(1) Moi aussi j’ai envie de t’écrire. Ce qui sort de ton travail, c’est le silence du maître et le silence de l’enfant (Sambo). Plus que le silence, c’est l’abstention. Le maître souffre, il voudrait profiter du pouvoir que lui donne son savoir. mais il se réjouit du plaisir « politique » que lui donne sa capacité à se taire, politique parce que ce sont les gens de la base qui construisent leur savoir. La quasi inutilité de l’établissement, sous ta suggestion, de la table de Pythagore : ce n’était qu’une information. Ils l’ont faite, c’est une connaissance. « Connaître, c’est primairement computer. Computer, c’est opérer sur des signes, symboles, formes via signes, symboles, formes. » (Edgar Morin) Tu vois opérer !
(2) Ça, ça me plaît cette attitude de Sambo.
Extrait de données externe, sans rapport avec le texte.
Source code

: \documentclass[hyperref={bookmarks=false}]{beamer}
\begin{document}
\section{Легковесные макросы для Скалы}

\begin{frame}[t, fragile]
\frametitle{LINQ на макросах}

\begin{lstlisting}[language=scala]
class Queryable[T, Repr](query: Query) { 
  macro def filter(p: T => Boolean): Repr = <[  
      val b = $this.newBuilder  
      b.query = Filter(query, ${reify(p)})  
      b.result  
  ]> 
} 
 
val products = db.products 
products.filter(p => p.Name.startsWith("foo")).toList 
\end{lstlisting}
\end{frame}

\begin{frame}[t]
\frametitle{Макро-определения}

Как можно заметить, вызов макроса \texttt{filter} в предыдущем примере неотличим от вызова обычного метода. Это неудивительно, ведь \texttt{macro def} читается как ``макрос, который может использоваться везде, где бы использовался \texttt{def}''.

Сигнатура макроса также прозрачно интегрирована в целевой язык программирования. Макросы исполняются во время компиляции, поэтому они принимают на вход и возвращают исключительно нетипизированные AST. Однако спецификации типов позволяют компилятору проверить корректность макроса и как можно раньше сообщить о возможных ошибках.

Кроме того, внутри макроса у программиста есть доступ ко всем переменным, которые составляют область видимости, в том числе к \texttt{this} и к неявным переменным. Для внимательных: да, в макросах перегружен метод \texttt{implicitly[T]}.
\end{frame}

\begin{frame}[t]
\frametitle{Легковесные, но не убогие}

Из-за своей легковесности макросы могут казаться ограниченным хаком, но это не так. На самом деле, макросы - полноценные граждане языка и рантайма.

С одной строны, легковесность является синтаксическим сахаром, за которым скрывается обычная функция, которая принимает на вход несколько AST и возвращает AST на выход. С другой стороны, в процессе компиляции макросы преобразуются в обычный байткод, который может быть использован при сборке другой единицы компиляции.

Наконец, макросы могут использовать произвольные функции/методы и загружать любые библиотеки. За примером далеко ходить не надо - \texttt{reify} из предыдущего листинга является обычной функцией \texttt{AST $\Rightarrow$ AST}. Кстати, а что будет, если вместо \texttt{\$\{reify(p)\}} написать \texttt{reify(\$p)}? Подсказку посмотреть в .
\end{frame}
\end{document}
Quand quelqu’un sera disponible, il pourra s’intéresser plus particulièrement aux différentes attitudes de ses enfants face à la création (nous avons ainsi une infinité de pistes de recherche dans notre pratique si neuve). Il y aurait aussi les sources de la création (psychanalytique ? événementielle, affective, multiples).
(3) Là, il y a une sorte d’imperfection : la structure n’est pas pure, mais elle est sous-jacente. C’est souvent ce qui nous émeut dans les dessins d’enfants. Ils ont voulu la structure mais ils l’ont heureusement manquée. Picasso a beaucoup exploré le gauchissement.
(4) Quel progrès tu as réalisé. voici ce que j’ai écrit à Jean Astier à ce sujet. « Mais vous posez aussi le problème de votre évolution personnelle qui est pour Monique un desserrement de sa peur, une confiance installée devant les résultats obtenus. Et c’est moi qui ai lancé ça, en m’interdisant d’avoir peur avant Noël. Et puis tu n’es pas un homme si tu n’as pas le courage d’aller jusqu’à Pâques ». Je sens qu’on va vers la confirmation d’ancien article : « Deux points c’est tout ». Que j’expérimente seul, aucune importance. Mais Monique expérimente aussi la non-peur. Et la non-peur peut se propager comme un mal qui répand la terreur. C’est ce que je souhaite pour l’humanité. Amen !
(5) Mais là tu interviens. Ce serait infiniment mieux si c’était venu d’un enfant (plus d’inscription dans la mémoire pour des raisons affectives). Mais le maître a le droit d’intervenir. Il ne faut pas être extrémiste. D’ailleurs les erreurs qu’il commet se réparent avec le temps (la dialectique de l’erreur du maître et de sa réparation).
(6) Oui, ça te coûte; toi, tu sais et tu te tais !!!
(7) Référence à une expérience antérieure qui peu à peu se trouve éclairée, ne serait-ce que par l’introduction du mot degré.
(8) Faut vraiment que tu sois motivée pour réussir à te taire à ce point. Mais tu es payée de ton effort. C’est peut-être ce plaisir que tu as découvert que tu cherches à retrouver.
(9) Non, il ne me semble pas que tu leur apprennes, tu leur fournis une information (le maître en a heureusement). Et elle peut être refusée ou acceptée, ça dépend si elle tombe juste au bon moment.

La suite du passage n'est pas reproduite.